La regia del videoclip è di Gaetano Morbioli, il lavoro è prodotto da Run Multimedia e, così come indicato nelle specifiche del video sul canale ufficiale di Youtube di Francesco Renga, i ringraziamenti per le riprese vanno alla Torino Film Commission e al Comune di Torino. Tra le location, anch’esse indicate online, un B&B privato e lo storico Caffè Mulassano di piazza Castello, locale risalente all’inizio del Novecento dove la mitologia torinese vuole sia nato il primo tramezzino e dove erano soliti ritrovarsi tanti intellettuali, tra cui anche gli scrittori Giovanni Arpino e Mario Soldati.

Torino non è solo uno sfondo a latere, ma un vero elemento protagonista di una storia in bianco e nero, che si anima di colori attraverso dei palloncini che salgono sul tram in piazza Castello. Ed eccolo, il centro città: c’è il palazzo della Regione, ma ci sono anche il lungo Po, corso Castelfidardo con la facciata delle Ogr, la Cavallerizza Reale, fino alla vista panoramica sulla città dal Monte dei Cappuccini. Da qui, per un effetto speciale, Renga raccoglie la Mole Antonelliana e la conserva dentro un cofanetto, insieme a tanti altri oggetti, preziosi e pieni di luce. Lo scoprirà la ragazza che, alla fine del video, aprirà la scatola e, illuminata dal suo contentuo, sorriderà.

Aspetto che torni racconta un Francesco Renga neo 50enne, una nuova famiglia dopo la rottura con Ambra Angiolini, storica compagna, una favola che ricomincia, con una fotografia in bianco e nero come quella che ritrae una fascinosa Torino dove, da un tram a uno scorcio di fiume, fino a un panorama, aleggia quella sabaudità che, raccolta frammento per frammento, collezionata per immagini custodite dentro una scatola, sa dare vita alla magia. Una canzone d’amore, che risuona tra le note e tra le strade, un palloncino colorato su un vecchio tram, una ex fabbrica di treni trasformata in un padiglione di arte contemporanea, una chiesa che, in inverno, domina la città come da un’astronave, circondata dai “piccoli spiriti blu”, la luce d’artista di Rebecca Horn, tagliata sul profilo di Santa Maria al Monte.

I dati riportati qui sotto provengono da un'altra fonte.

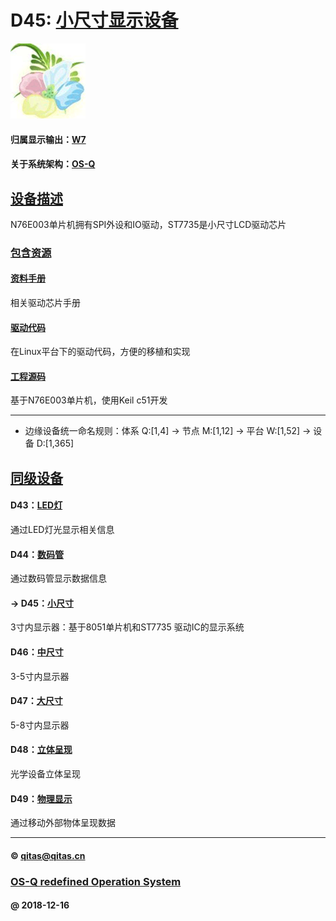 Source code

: ﻿# D45: [小尺寸显示设备](https://github.com/OS-Q/D45) 

[![sites](OS-Q/OS-Q.png)](http://www.OS-Q.com)

#### 归属显示输出：[W7](https://github.com/OS-Q/W7)

#### 关于系统架构：[OS-Q](https://github.com/OS-Q/OS-Q)

## [设备描述](https://github.com/OS-Q/D45/wiki) 

N76E003单片机拥有SPI外设和IO驱动，ST7735是小尺寸LCD驱动芯片

### [包含资源](OS-Q/) 

#### [资料手册](docs/)

相关驱动芯片手册

#### [驱动代码](driver/)

在Linux平台下的驱动代码，方便的移植和实现

#### [工程源码](project/)

基于N76E003单片机，使用Keil c51开发

---

- 边缘设备统一命名规则：体系 Q:[1,4] -> 节点 M:[1,12] -> 平台 W:[1,52] -> 设备 D:[1,365]

## [同级设备](https://github.com/OS-Q/W7/wiki) 

#### D43：[LED灯](https://github.com/OS-Q/D43)

通过LED灯光显示相关信息

#### D44：[数码管](https://github.com/OS-Q/D44)

通过数码管显示数据信息

#### -> D45：[小尺寸](https://github.com/OS-Q/D45)

3寸内显示器：基于8051单片机和ST7735 驱动IC的显示系统

#### D46：[中尺寸](https://github.com/OS-Q/D46)

3-5寸内显示器

#### D47：[大尺寸](https://github.com/OS-Q/D47)

5-8寸内显示器

#### D48：[立体呈现](https://github.com/OS-Q/D48)

光学设备立体呈现

#### D49：[物理显示](https://github.com/OS-Q/D49)

通过移动外部物体呈现数据

---

####  © qitas@qitas.cn
###  [OS-Q redefined Operation System](http://www.OS-Q.com)
####  @ 2018-12-16

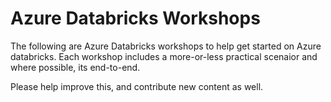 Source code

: # Azure Databricks Workshops
The following are Azure Databricks workshops to help get started on Azure databricks.
Each workshop includes a more-or-less practical scenaior and where possible, its end-to-end.

Please help improve this, and contribute new content as well.
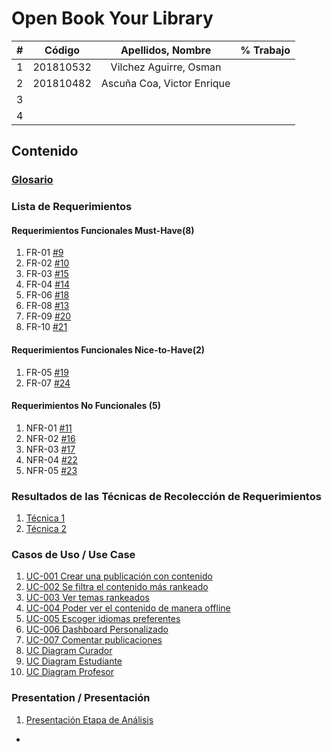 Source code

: # Open Book Your Library

|  **#** | **Código** | **Apellidos, Nombre** | **% Trabajo** |
| :---: | :---: | :---: | :---: |
|  1 | 201810532 | Vilchez Aguirre, Osman |  |
|  2 | 201810482 | Ascuña Coa, Victor Enrique |  |
|  3 |  |  |  |
|  4 |  |  |  |


## Contenido
### [Glosario](https://github.com/cs2901-2020-1/project-openbook/blob/master/docs/glosario.md)
### Lista de Requerimientos 
#### Requerimientos Funcionales Must-Have(8)
1. FR-01 [#9](https://github.com/cs2901-2020-1/open-book/issues/9)
2. FR-02 [#10](https://github.com/cs2901-2020-1/open-book/issues/10)
3. FR-03 [#15](https://github.com/cs2901-2020-1/open-book/issues/15)
4. FR-04 [#14](https://github.com/cs2901-2020-1/open-book/issues/14)
5. FR-06 [#18](https://github.com/cs2901-2020-1/open-book/issues/18)
6. FR-08 [#13](https://github.com/cs2901-2020-1/open-book/issues/13)
7. FR-09 [#20](https://github.com/cs2901-2020-1/open-book/issues/20)
8. FR-10 [#21](https://github.com/cs2901-2020-1/open-book/issues/21)

#### Requerimientos Funcionales Nice-to-Have(2)
1. FR-05 [#19](https://github.com/cs2901-2020-1/open-book/issues/19)
2. FR-07 [#24](https://github.com/cs2901-2020-1/open-book/issues/24)

#### Requerimientos No Funcionales (5)
1. NFR-01 [#11](https://github.com/cs2901-2020-1/open-book/issues/11)
2. NFR-02 [#16](https://github.com/cs2901-2020-1/open-book/issues/16)
3. NFR-03 [#17](https://github.com/cs2901-2020-1/open-book/issues/17)
4. NFR-04 [#22](https://github.com/cs2901-2020-1/open-book/issues/22)
5. NFR-05 [#23](https://github.com/cs2901-2020-1/open-book/issues/23)

### Resultados de las Técnicas de Recolección de Requerimientos
1. [Técnica 1](docs/analysis/tecnica1.md)
1. [Técnica 2](docs/analysis/tecnica2.md)

### Casos de Uso / Use Case
1.  [UC-001 Crear una publicación con contenido](Use%20Cases/Text/UC001.pdf)
2.  [UC-002 Se filtra el contenido más rankeado](Use%20Cases/Text/UC002.pdf)
3.  [UC-003 Ver temas rankeados](Use%20Cases/Text/UC003.pdf)
4.  [UC-004 Poder ver el contenido de manera offline](Use%20Cases/Text/UC004.pdf)
5.  [UC-005 Escoger idiomas preferentes](Use%20Cases/Text/UC005.pdf)
6.  [UC-006 Dashboard Personalizado](Use%20Cases/Text/UC006.pdf)
7.  [UC-007 Comentar publicaciones](Use%20Cases/Text/UC007.pdf)
8.  [UC Diagram Curador](Use%20Cases/Diagram/Curador.PNG)
9.  [UC Diagram Estudiante](Use%20Cases/Diagram/Estudiante.PNG)
10. [UC Diagram Profesor](Use%20Cases/Diagram/Profesor.PNG)

### Presentation / Presentación
1. [Presentación Etapa de Análisis](docs/analysis/presentation.pdf)
+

«“Torino […] è una città patria, come ho sempre detto – scriveva Giovanni Arpino, svelando così l’anima più nascosta e dolce delle città della Mole - Quindi ha un cuore. Tutto suo, non troppo esposto, forse duro ma consistente. Gli angoli in cui questo cuore batte – magari un caffè, magari un portico vecchio, uno sguardo, un albero potato bene – non sono accessibili a chiunque, ma chiunque può scoprirli da sé». Il video di Francesco Renga sembra proprio aver scoperto la magia della città.